[Items listed in a dataset]
★ ★ ★ ★ ★
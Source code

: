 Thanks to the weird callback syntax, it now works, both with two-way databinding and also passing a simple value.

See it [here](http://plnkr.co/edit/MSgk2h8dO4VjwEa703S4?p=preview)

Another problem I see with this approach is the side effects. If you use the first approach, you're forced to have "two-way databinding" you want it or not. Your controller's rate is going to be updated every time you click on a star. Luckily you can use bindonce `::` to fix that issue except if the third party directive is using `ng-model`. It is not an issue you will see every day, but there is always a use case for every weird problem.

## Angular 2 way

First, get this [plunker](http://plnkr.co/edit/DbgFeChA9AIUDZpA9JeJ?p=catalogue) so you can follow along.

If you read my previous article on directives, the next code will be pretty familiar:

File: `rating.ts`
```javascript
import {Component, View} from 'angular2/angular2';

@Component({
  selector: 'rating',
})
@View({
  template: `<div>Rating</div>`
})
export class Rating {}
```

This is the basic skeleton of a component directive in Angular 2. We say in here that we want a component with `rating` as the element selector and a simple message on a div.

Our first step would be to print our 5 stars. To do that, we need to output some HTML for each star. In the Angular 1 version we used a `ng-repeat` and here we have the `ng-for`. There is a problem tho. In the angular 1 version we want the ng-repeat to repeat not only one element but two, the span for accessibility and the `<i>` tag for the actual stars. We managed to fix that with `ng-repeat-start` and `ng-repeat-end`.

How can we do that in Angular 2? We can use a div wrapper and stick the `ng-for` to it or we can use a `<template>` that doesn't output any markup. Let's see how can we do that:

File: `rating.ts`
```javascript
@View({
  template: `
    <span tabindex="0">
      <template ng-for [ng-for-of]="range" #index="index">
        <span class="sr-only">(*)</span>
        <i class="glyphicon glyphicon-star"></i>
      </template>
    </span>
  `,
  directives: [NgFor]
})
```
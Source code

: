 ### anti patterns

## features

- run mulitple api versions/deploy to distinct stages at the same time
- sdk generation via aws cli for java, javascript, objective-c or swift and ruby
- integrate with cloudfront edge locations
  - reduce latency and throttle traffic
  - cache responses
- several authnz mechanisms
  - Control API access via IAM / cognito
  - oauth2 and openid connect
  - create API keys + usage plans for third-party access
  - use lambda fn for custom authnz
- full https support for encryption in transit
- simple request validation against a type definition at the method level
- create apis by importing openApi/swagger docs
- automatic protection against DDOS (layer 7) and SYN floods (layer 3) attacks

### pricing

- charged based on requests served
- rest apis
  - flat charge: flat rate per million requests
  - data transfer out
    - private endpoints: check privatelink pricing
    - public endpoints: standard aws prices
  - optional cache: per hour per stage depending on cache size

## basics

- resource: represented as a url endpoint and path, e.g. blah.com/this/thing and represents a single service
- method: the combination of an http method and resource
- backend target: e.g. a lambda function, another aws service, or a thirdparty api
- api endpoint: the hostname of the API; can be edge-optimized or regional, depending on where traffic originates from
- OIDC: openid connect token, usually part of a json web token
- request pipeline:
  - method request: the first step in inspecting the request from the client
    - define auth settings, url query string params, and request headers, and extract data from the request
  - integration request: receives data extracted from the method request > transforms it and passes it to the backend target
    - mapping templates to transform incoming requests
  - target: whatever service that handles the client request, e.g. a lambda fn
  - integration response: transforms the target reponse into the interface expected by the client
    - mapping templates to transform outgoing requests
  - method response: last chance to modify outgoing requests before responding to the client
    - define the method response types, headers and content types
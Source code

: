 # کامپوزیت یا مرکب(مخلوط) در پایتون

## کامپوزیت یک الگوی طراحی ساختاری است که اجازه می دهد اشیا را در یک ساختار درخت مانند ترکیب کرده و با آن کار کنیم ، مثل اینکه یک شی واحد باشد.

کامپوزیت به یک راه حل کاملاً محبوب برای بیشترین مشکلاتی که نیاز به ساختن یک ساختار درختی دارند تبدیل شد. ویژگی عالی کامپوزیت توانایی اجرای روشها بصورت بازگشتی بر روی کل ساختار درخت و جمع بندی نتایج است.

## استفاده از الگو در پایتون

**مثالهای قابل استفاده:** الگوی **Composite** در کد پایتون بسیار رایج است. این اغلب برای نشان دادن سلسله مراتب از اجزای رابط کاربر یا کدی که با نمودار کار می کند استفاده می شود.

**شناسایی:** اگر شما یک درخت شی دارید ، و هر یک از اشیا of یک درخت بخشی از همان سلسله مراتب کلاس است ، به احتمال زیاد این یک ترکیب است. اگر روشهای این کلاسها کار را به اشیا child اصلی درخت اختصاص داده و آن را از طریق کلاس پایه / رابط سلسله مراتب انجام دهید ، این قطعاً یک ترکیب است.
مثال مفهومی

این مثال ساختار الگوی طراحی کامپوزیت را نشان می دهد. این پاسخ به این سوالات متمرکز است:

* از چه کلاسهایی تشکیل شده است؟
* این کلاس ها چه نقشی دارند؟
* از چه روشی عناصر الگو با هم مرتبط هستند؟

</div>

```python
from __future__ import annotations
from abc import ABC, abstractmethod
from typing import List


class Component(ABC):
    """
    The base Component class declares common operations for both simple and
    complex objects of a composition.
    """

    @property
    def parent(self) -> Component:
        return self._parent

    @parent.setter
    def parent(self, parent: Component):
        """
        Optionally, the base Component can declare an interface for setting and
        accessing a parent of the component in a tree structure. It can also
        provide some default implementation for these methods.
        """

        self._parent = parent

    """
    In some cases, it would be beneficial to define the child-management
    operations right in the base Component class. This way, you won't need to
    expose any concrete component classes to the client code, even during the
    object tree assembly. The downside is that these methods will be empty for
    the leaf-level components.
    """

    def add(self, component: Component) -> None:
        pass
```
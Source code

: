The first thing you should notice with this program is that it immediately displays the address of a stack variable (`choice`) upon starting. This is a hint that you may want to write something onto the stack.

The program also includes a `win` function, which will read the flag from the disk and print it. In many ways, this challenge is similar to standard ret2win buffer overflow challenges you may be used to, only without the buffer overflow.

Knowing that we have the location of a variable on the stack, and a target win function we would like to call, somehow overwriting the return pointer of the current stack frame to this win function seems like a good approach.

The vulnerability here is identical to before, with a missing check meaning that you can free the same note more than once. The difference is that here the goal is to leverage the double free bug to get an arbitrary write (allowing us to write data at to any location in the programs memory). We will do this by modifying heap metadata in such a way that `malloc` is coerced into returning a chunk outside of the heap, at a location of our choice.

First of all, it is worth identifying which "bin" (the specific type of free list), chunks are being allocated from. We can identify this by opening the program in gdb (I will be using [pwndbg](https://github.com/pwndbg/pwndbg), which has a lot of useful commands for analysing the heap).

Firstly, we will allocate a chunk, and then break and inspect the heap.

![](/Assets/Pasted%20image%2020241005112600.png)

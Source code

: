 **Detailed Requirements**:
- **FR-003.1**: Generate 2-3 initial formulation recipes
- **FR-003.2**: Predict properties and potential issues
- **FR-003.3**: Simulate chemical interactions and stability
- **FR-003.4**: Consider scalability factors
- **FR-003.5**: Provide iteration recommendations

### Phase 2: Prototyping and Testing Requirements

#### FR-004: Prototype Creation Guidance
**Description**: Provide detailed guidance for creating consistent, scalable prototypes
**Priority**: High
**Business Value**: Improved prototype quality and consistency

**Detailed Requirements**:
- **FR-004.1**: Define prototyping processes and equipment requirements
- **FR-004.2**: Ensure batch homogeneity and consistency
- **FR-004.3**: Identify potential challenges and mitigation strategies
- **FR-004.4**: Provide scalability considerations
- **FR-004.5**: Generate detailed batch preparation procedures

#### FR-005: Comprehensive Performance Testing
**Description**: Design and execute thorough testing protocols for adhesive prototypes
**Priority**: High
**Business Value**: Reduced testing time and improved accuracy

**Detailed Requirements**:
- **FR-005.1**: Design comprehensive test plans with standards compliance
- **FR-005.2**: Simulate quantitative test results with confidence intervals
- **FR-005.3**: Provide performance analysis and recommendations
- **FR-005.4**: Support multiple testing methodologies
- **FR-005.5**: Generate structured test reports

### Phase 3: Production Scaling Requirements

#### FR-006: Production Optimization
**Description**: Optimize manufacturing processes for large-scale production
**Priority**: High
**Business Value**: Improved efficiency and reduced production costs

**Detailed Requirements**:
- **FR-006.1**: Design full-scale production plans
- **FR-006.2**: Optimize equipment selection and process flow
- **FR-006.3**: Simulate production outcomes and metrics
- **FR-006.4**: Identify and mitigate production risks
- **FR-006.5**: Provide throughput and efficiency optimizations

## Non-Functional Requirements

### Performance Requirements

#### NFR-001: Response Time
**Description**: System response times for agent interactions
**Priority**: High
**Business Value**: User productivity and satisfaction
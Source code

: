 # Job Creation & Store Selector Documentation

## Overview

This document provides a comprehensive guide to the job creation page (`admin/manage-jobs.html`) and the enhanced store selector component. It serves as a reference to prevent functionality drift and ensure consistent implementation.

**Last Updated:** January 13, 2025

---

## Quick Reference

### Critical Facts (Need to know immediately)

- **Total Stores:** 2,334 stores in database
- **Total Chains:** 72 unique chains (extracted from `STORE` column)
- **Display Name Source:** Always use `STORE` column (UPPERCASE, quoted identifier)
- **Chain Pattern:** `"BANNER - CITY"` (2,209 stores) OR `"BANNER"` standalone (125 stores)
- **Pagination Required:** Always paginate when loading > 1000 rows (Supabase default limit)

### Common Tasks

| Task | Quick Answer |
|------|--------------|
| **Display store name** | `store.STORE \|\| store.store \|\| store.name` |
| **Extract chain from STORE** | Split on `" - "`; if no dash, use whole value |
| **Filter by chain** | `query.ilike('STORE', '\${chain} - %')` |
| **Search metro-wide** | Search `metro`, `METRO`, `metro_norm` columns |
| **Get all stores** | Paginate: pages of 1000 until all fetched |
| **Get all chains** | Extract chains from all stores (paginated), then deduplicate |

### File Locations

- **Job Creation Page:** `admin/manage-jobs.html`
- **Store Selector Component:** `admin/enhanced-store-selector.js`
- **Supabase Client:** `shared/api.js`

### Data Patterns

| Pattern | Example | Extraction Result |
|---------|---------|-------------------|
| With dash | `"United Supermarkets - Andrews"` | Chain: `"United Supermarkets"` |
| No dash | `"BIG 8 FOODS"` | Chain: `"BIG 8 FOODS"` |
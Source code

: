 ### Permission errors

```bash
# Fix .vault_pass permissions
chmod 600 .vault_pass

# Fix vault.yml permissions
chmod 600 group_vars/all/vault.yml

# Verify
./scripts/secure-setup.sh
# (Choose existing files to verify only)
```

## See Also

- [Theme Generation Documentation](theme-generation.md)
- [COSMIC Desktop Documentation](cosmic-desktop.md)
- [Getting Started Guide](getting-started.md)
★ ★ ★ ★ ★
- Task item -
Starting at the line that contains "for agent interactions" and stopping after the line that contains "## Overview", write out every line exactly as it appears above, and no other line.

- Result -
**Description**: System response times for agent interactions
**Priority**: High
**Business Value**: User productivity and satisfaction
Source code

: # Job Creation & Store Selector Documentation

## Overview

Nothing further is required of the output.